ACTIVITY
Scan the records below, and wherever a line has the word "name", pull it out.
= = = =
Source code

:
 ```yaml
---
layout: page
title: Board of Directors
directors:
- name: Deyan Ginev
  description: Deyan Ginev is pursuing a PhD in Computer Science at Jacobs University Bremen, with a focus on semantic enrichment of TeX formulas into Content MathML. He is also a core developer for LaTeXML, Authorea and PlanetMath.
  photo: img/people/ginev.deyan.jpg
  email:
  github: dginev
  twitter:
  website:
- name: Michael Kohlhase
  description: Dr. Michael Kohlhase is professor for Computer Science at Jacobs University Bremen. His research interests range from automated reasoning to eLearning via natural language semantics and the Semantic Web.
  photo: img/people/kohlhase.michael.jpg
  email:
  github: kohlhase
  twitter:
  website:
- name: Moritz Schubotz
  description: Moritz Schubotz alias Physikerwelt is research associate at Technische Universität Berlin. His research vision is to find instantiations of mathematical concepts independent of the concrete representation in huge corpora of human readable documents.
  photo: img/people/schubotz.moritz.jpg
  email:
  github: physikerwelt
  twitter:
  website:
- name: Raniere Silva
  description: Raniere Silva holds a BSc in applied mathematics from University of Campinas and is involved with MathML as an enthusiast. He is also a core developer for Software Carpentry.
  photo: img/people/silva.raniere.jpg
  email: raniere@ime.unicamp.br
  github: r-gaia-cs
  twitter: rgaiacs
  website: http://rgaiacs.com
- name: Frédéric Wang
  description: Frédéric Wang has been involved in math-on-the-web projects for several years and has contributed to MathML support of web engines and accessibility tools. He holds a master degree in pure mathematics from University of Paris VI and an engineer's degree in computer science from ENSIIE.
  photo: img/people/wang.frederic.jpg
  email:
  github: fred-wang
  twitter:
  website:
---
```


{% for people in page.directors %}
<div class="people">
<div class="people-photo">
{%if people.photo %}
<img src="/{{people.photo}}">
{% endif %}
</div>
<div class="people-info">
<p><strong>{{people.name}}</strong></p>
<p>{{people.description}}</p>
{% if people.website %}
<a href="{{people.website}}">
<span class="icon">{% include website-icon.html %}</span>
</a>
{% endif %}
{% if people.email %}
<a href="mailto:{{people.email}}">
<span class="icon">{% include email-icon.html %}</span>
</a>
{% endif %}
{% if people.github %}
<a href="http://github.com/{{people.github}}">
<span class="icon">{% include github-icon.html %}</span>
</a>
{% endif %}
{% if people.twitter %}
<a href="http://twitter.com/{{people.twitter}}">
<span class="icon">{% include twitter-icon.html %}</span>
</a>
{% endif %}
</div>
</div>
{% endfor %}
= = = =
SOLUTION TO THE EXERCISE
- name: Deyan Ginev
- name: Michael Kohlhase
- name: Moritz Schubotz
- name: Raniere Silva
- name: Frédéric Wang
<p><strong>{{people.name}}</strong></p>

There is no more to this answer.